Can somebody please explain what this means?

It is almost evident that these points doesn't lie on the given regression line. So if I were to provide a much more accurate regression line, won't the square of sum much more smaller?

mathnoob123
  • 1,373

2 Answers2

1

One way to look at the result line we get from a linear regression is that this is the line we get by minimizing the sum of squared residuals of the points (to visualize, it is the sum of squared vertical distance of points to the regression line).

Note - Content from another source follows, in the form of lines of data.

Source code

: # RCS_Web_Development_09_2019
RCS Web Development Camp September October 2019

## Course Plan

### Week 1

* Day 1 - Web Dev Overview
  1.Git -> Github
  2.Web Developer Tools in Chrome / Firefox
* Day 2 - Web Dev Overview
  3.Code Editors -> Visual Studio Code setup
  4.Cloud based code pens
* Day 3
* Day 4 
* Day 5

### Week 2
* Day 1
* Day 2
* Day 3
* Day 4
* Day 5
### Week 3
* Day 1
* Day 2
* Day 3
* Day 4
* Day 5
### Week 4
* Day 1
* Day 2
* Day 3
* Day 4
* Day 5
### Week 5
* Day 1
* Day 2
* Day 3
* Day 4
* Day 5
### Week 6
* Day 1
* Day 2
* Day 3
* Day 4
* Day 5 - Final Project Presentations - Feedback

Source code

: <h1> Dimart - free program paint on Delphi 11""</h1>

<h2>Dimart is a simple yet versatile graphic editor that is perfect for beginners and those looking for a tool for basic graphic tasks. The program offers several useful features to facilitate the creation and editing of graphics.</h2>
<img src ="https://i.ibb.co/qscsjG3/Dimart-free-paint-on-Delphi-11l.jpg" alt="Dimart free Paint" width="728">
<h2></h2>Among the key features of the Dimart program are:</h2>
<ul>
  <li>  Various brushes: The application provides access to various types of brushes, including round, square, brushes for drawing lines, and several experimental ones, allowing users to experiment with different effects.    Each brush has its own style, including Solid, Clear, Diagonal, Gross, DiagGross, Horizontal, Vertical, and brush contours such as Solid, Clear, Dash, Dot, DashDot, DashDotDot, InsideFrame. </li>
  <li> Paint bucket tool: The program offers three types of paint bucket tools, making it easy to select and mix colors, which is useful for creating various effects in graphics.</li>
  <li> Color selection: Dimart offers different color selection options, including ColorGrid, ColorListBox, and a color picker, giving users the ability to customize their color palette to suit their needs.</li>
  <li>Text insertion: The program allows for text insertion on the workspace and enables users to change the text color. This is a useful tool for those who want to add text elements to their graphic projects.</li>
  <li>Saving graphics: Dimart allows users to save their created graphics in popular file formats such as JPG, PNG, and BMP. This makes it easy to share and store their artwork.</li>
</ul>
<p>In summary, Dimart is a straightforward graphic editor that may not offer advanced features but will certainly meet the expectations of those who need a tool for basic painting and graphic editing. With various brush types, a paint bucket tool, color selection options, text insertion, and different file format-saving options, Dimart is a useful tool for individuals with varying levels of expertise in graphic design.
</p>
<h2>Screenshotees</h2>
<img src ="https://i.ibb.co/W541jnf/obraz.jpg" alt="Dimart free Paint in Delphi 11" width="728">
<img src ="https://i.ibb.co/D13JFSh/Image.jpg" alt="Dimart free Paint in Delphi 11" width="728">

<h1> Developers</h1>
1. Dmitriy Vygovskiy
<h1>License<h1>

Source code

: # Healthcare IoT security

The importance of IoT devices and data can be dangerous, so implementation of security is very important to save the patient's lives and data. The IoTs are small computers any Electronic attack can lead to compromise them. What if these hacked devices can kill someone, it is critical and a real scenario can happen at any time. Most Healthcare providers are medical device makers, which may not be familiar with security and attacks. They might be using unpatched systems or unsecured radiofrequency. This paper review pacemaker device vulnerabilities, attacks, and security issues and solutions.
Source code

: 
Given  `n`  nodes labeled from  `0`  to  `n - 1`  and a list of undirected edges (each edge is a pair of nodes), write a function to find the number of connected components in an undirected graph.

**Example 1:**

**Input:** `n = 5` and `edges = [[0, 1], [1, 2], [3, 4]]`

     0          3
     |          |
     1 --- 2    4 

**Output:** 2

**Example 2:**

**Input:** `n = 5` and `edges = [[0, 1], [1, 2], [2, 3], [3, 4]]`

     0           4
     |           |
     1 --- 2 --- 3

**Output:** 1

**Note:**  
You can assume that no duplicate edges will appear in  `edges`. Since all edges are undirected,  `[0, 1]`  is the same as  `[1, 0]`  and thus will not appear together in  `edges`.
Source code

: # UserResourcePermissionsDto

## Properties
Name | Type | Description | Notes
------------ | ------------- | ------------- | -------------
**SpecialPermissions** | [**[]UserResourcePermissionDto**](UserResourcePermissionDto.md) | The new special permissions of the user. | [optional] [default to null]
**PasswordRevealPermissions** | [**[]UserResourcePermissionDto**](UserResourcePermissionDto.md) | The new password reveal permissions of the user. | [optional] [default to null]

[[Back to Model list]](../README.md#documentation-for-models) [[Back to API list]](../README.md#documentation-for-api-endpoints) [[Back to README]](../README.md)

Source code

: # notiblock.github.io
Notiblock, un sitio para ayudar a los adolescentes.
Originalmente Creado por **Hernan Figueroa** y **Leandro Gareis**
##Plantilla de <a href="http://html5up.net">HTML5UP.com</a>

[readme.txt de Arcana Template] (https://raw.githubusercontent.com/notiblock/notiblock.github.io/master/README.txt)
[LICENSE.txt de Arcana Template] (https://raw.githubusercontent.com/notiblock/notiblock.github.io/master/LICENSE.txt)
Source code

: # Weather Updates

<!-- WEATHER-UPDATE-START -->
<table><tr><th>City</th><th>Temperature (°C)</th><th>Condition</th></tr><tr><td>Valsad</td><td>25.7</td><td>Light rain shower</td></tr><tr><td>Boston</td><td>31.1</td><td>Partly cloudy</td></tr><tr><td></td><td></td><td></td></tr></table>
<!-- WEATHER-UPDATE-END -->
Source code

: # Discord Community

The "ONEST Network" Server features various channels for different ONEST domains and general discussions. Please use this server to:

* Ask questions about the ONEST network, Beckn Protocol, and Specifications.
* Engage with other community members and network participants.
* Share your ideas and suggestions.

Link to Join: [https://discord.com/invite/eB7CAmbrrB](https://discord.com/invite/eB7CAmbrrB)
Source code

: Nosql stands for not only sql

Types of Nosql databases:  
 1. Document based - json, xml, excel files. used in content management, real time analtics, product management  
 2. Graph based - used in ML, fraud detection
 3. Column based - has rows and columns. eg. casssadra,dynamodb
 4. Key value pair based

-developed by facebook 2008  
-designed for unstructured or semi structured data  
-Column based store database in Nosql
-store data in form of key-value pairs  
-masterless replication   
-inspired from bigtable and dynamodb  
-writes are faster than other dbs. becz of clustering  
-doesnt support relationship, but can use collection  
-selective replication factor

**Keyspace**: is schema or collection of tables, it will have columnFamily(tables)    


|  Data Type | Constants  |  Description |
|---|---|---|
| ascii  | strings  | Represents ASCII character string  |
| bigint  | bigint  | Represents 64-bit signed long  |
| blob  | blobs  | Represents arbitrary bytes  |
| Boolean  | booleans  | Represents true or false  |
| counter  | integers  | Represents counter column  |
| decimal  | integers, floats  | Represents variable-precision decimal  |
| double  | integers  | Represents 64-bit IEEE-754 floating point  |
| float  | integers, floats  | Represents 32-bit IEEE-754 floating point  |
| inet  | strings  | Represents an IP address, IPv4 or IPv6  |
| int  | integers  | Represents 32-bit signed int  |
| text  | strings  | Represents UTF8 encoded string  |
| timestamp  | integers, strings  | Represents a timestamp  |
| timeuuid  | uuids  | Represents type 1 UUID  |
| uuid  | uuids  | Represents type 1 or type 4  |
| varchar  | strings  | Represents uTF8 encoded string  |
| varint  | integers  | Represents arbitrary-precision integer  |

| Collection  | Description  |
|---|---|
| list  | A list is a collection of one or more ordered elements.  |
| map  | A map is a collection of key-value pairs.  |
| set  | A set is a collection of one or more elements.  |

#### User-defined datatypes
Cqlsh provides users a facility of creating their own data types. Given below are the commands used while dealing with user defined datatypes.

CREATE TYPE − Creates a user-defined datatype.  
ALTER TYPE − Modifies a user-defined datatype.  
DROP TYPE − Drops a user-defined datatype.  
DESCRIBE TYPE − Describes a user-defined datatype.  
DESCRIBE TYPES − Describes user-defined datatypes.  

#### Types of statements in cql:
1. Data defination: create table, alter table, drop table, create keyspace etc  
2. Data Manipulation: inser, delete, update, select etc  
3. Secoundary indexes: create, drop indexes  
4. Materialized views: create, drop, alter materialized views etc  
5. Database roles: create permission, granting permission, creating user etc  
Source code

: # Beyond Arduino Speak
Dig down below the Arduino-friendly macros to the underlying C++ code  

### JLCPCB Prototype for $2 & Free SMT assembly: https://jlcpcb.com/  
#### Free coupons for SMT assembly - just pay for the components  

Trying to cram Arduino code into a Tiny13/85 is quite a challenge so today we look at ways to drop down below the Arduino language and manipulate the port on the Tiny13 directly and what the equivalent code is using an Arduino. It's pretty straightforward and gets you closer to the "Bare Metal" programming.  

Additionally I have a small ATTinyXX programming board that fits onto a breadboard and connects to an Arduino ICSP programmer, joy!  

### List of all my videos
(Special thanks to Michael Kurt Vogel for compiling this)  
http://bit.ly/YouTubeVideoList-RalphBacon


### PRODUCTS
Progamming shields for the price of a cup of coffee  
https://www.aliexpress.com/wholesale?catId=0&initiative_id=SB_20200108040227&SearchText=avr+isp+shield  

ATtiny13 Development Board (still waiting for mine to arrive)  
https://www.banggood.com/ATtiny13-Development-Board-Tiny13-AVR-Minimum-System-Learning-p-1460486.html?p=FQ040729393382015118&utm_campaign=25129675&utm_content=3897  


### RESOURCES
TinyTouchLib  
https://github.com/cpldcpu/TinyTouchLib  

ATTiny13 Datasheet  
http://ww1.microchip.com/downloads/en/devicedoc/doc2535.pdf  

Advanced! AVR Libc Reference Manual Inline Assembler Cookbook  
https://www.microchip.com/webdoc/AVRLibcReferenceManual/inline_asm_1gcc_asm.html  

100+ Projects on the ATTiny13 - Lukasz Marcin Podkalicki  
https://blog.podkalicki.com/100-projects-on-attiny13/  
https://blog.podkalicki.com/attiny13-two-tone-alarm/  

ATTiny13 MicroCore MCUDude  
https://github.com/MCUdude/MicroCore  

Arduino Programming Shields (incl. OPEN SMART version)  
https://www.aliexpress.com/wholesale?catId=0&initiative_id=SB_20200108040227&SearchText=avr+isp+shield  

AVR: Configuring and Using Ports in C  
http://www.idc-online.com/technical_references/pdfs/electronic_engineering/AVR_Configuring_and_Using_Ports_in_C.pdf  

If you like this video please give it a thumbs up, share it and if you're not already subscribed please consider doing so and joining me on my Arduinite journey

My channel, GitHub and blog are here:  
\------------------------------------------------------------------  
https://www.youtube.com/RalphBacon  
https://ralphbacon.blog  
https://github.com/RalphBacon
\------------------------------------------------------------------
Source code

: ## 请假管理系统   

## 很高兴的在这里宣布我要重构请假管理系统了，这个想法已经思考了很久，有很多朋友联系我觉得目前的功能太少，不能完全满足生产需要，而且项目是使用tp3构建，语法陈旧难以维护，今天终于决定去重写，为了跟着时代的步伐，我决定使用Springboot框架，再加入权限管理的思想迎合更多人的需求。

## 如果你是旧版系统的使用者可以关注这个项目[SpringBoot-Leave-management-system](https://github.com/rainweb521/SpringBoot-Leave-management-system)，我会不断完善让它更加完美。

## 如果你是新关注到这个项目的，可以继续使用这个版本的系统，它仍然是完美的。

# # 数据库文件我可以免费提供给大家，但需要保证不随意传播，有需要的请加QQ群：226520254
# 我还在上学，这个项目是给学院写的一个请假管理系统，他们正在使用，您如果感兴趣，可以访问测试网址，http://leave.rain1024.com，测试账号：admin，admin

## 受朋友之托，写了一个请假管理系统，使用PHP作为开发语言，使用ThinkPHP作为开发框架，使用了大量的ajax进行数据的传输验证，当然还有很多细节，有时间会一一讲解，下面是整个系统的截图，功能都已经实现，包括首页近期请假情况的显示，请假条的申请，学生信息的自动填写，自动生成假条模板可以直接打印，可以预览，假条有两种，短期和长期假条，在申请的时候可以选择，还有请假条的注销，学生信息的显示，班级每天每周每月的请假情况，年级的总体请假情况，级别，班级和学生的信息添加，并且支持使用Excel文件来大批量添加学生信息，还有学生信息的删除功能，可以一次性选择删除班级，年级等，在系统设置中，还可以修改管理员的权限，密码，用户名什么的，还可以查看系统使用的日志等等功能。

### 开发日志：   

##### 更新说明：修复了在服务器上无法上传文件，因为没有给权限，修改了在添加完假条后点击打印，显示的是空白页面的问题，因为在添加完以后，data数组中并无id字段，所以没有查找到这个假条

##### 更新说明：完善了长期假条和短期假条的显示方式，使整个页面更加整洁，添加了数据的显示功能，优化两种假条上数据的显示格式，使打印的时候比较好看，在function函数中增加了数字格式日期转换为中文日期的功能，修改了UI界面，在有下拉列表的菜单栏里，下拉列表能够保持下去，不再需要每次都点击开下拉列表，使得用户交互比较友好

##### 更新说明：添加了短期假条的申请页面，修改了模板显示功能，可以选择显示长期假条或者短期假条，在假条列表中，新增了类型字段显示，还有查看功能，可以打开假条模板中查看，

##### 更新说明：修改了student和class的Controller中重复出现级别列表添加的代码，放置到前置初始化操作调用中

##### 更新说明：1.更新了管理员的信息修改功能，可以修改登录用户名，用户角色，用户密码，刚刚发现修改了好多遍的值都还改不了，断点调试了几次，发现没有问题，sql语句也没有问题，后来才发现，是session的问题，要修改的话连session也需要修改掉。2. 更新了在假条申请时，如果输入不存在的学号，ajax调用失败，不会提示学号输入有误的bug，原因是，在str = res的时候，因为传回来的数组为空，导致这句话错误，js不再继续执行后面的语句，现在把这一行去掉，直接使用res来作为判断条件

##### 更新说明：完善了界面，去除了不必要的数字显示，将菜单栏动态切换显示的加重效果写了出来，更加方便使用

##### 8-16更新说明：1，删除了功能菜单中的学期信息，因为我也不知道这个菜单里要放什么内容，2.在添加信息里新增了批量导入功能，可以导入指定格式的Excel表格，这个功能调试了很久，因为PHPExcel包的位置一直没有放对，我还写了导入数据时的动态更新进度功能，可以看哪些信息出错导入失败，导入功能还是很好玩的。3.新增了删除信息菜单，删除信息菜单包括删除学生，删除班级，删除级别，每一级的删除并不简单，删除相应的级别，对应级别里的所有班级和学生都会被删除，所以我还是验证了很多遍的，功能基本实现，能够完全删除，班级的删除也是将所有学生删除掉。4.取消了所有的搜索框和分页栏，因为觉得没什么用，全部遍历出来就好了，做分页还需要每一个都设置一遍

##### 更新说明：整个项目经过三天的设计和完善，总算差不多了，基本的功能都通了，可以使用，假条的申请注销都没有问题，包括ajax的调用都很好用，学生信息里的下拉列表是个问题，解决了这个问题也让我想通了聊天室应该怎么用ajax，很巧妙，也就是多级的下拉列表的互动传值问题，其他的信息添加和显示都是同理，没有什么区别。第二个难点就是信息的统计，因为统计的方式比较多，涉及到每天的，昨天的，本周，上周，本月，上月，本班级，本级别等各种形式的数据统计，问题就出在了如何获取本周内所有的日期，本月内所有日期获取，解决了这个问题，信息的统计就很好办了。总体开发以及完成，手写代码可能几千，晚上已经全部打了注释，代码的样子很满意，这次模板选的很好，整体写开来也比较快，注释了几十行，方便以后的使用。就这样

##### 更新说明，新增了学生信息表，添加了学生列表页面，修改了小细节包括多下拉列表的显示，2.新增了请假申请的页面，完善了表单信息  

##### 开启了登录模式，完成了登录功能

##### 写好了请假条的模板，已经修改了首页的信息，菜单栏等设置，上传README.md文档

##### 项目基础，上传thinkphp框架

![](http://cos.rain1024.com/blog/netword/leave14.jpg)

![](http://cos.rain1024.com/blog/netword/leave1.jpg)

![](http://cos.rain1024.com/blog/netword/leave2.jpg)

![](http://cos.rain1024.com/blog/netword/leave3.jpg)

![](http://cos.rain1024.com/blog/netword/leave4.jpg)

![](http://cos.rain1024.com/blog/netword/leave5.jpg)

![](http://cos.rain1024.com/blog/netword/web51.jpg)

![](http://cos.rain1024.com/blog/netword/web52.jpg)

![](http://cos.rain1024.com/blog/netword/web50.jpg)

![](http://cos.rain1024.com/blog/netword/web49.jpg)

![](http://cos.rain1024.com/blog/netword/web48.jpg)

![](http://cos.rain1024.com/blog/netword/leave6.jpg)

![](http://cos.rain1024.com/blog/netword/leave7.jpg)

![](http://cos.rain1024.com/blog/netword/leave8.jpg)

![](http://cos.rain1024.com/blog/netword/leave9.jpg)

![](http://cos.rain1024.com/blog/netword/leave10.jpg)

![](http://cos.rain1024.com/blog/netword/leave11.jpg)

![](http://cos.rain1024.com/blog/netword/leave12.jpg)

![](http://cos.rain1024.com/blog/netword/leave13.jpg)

Thus any line other than the regression line will not have a smaller sum of squared residues.

EDIT

I feel you might misunderstand what is a regression line - so a regression line is not a line that you give arbitrary $a$, $b$ parameters to it. Instead, it is a line that you calculate you parameter so that the sum of squared residual is the smallest out of all lines. Hope this would help.

Jay Zha
  • 7,792
  • But what if I provide an equation which is basically a much more accurate regression line than the one provided? – mathnoob123 May 21 '17 at 23:42
  • @FaiqRaees : They're saying there isn't any that is more accurate. – Michael Hardy May 21 '17 at 23:44
  • @FaiqRaees define "accurate" - if you mean smaller sum of squared residuals, then you cannot, because the regression line you get always have the smallest such sum. – Jay Zha May 21 '17 at 23:44
  • @MichaelHardy Is that an assumption I have to make? Because I used the formulas and I got a much more accurate regression line $y=-0.7049180..x+15.18032787$ – mathnoob123 May 21 '17 at 23:46
  • @YujieZha Yes I am aware that the parameters a,b are not given by us. What I meant was through the use of calculator and and its function, I was able to calculate a much accurate regression line that fits the given points than the one provided. – mathnoob123 May 21 '17 at 23:50
  • 2
    @FaiqRaees : It appears that your proposed more accurate line is correct for the seven pairs given. But whatever the correct numbers, what the book ought to say is that for the least squares line, the sum of squares of residuals is smaller than for all other lines. However, notice that it says "Seven of the pairs". That means it's not giving you all of them. There are more than seven. – Michael Hardy May 21 '17 at 23:51
  • Okay thank you very much – mathnoob123 May 21 '17 at 23:52
  • @MichaelHardy The eighth pair was supposed to be calculated by us. It's (13,6). Even if we include it, the line is $y=-0.704830053x+15.17710197$. But I got what you're trying to say. – mathnoob123 May 21 '17 at 23:58
1

The sum of square of residuals is minimum for points lying on the regression line and so cannot be less than $8.8$ for any other line.

This is misleadingly stated. It says "for points lying on the regression line". What it ought to say is that for the line whose slope was specified slope and intercept, the sum of squares of residuals is smaller than it is for any other slope or other intercept.

Note that only seven of the eight pairs are given. You are asked to find the eighth pair.